Science & Tech

Early childhood stress affects developing brain

4 min read

Impacts real and long lasting

It is now clear that creating a sustained, reliable, compassionate and widespread system that cares for tiny children born into troubled families is needed in this nation, said Jack P. Shonkoff, Director of the Center on the Developing Child at Harvard University.

Speaking today during a symposium at the annual meeting of the American Association for the Advancement of Science, Shonkoff declared “there are no magic bullets” that will rid America of a continuing legacy of illness, mental health problems, crime and low achievement spawned by neglect of very young children.

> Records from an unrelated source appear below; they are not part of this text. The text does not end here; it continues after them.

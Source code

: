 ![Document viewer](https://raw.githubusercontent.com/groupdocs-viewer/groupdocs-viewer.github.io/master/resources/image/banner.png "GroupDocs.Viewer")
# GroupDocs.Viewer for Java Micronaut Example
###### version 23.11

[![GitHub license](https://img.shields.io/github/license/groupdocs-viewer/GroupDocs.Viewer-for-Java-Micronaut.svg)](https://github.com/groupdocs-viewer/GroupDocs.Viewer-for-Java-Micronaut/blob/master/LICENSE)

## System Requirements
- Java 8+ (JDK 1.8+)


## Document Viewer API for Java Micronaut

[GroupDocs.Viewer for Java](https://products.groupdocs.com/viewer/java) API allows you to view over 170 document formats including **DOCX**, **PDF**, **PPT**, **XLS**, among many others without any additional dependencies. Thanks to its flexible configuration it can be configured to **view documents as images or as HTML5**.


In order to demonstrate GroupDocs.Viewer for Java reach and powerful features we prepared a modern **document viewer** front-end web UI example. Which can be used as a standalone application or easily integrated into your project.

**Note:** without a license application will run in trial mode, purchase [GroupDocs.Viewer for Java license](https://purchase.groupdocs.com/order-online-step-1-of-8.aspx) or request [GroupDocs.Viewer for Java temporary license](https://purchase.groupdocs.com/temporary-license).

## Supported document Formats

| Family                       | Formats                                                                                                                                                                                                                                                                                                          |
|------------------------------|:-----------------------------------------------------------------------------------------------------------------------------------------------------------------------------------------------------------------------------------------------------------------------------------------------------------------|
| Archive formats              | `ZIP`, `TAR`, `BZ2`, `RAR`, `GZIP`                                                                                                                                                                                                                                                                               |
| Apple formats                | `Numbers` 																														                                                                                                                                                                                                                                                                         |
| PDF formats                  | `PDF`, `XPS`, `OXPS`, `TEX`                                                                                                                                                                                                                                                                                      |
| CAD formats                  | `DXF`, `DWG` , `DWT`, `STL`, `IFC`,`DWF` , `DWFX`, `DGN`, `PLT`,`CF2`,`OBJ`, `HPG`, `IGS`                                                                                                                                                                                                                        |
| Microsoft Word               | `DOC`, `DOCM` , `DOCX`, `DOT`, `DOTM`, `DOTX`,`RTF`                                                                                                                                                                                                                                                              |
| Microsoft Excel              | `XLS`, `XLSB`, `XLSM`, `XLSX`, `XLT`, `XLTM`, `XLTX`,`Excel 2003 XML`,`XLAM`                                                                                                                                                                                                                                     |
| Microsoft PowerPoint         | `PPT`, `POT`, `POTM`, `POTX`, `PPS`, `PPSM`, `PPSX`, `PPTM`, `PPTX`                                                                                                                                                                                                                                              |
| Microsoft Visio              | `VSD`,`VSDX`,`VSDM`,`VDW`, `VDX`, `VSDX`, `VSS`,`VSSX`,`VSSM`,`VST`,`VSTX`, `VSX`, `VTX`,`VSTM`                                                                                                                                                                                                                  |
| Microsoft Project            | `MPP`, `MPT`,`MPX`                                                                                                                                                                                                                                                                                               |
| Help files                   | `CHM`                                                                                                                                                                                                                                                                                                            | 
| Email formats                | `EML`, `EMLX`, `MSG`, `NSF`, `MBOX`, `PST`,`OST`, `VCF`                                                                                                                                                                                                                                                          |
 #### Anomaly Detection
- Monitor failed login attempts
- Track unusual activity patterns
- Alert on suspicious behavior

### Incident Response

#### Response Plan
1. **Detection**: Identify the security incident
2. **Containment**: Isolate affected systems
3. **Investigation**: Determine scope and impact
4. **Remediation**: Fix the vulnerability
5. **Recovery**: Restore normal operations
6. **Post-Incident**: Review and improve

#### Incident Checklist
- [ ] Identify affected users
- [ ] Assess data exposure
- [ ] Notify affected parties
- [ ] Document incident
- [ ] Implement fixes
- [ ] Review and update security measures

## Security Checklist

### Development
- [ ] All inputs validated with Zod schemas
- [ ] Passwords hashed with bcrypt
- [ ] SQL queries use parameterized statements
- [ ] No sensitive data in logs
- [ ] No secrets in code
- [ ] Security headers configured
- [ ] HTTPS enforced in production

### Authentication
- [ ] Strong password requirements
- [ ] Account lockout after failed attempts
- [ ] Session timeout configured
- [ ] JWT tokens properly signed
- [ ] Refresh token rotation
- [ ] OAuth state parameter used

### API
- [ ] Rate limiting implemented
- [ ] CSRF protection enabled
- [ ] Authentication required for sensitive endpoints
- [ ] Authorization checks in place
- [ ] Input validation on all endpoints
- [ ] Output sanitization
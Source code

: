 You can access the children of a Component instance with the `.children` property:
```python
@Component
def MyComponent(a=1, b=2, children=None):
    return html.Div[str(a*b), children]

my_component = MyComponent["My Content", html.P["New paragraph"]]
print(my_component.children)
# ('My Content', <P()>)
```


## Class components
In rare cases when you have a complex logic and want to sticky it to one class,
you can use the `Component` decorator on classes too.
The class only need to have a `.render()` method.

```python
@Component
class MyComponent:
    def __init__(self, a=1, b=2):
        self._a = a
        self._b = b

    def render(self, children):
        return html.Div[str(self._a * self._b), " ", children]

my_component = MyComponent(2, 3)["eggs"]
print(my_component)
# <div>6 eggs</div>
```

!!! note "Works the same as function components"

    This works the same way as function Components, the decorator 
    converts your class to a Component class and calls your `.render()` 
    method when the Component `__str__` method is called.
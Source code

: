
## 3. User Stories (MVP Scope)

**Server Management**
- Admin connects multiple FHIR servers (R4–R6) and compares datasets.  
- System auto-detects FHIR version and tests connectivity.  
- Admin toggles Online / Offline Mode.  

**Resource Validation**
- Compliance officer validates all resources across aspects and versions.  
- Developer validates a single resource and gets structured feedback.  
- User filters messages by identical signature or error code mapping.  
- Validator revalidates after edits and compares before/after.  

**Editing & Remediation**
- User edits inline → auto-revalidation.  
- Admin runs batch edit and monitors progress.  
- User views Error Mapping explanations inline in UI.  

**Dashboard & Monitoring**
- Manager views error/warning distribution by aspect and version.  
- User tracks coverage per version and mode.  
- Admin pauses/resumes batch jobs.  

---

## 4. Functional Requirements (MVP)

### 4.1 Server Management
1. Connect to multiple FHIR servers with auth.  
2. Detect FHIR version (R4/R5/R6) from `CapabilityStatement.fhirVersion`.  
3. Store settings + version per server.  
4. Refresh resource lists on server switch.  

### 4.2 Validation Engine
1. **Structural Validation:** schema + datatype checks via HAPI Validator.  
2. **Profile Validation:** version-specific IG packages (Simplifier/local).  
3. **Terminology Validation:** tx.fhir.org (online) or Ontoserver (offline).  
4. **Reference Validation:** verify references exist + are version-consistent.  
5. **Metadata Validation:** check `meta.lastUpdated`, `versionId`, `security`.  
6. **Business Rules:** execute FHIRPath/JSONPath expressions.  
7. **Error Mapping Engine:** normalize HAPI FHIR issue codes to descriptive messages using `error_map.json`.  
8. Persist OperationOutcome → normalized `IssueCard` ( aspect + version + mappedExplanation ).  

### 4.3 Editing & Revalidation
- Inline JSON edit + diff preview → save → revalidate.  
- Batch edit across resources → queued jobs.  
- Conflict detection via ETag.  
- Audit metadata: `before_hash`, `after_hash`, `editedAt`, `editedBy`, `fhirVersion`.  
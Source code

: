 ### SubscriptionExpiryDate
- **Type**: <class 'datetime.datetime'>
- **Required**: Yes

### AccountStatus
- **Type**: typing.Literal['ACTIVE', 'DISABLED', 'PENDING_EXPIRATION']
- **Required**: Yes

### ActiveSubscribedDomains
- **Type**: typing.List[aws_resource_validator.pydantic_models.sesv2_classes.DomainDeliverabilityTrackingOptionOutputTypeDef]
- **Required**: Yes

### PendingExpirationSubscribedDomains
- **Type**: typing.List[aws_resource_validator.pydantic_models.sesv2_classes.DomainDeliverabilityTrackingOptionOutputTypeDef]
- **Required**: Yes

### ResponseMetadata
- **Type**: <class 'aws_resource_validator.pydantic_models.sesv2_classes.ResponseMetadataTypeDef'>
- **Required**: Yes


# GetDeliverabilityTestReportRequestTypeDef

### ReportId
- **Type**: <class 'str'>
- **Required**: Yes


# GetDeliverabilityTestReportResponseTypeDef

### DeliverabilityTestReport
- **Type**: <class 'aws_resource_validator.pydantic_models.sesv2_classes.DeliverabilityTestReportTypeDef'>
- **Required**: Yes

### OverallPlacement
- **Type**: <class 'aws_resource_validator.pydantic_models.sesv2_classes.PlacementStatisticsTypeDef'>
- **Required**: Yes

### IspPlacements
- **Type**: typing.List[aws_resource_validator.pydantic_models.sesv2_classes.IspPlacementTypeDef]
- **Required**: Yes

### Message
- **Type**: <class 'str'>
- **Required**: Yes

The message of science is clear, Shonkoff said: decades of research have shown that bad experiences in stressful homes breeds lifelong problems in vulnerable children. If action isn’t taken in the first few months and years of life, children can be harmed irreparably and are unlikely to recover.

“Positive relationships and quality living experiences are like money in the bank” in terms of avoiding the costs to society so long associated with being born into poverty, poor education, drug abuse, beatings and similar experiences children live through in some homes, he explained.

Shonkoff and his colleagues made it clear a vital part of child development – the making of connections within the developing brain – occurs during the first few years after birth, driven in part by mutual interactions with care-givers, like “serve-and return” contacts, with loving parents.  In families where there is neglect, frequent fighting or other types of turmoil, the tiny children cannot grow up appropriately. Later efforts to ameliorate the damage usually do little good, he said.

After the bad, stressful experiences which Shonkoff called “toxic stress,” the small children “never get back to normal” because of “a violent environment with no stable, predictable sources of support. It damages the brain’s circuitry, leading to lifelong problems with learning, behavior, physiological health and mental health.”

Shonkoff lamented, too, that speaking to government policy-makers has been essentially fruitless. “There is no sympathy for studying stress. People think it’s character-building, it makes you stronger. Nobody cares about stress,” even though it’s now clear that early neglect leads has negative neurological impact on the developing brain and leads to lifelong deficits.

The Julius B. Richmond FAMRI Professor in Child Health and Development at the Harvard School of Public Health and the Harvard Graduate School of Education, Shonkoff also noted that trying to intervene on the cheap – sending a nice person around carrying toys once a week – is too little, too late. A sustained effort to reach children at risk and give them the brain-building experiences they need is the true answer, something the U.S. military has demonstrated for decades. Although day-care centers offer some help, there are often chronic problems with employee turnover, forcing young children to make attachments with a changing cast of care-givers.

“The best system we have is with the military, the children of military people,” he explained. “The military knows it is investing in its future workforce,” and takes pains to insure that the children of service personnel get a healthy upbringing.

These conclusions, Shonkoff said, “are rock-solid. Brains are built over time. At birth they already have most of their cells, but very little of the circuitry (the wire-like connections) has been built. This happens from the bottom up,” with more fundamental circuits connected first, then more advanced circuits are built depending, in part, on the infant’s experiences.

“This is the critical period,” essentially the first four years, as “the circuits come in on a very strict schedule. And how these circuits get established is highly influenced by by experience. It never goes back to re-wire,” he said. “If it builds healthy circuits, you’re all set. But any faults are built-in for life. So it’s an interaction between the genes and experience” the leads to a mature brain. A good home can make a huge difference.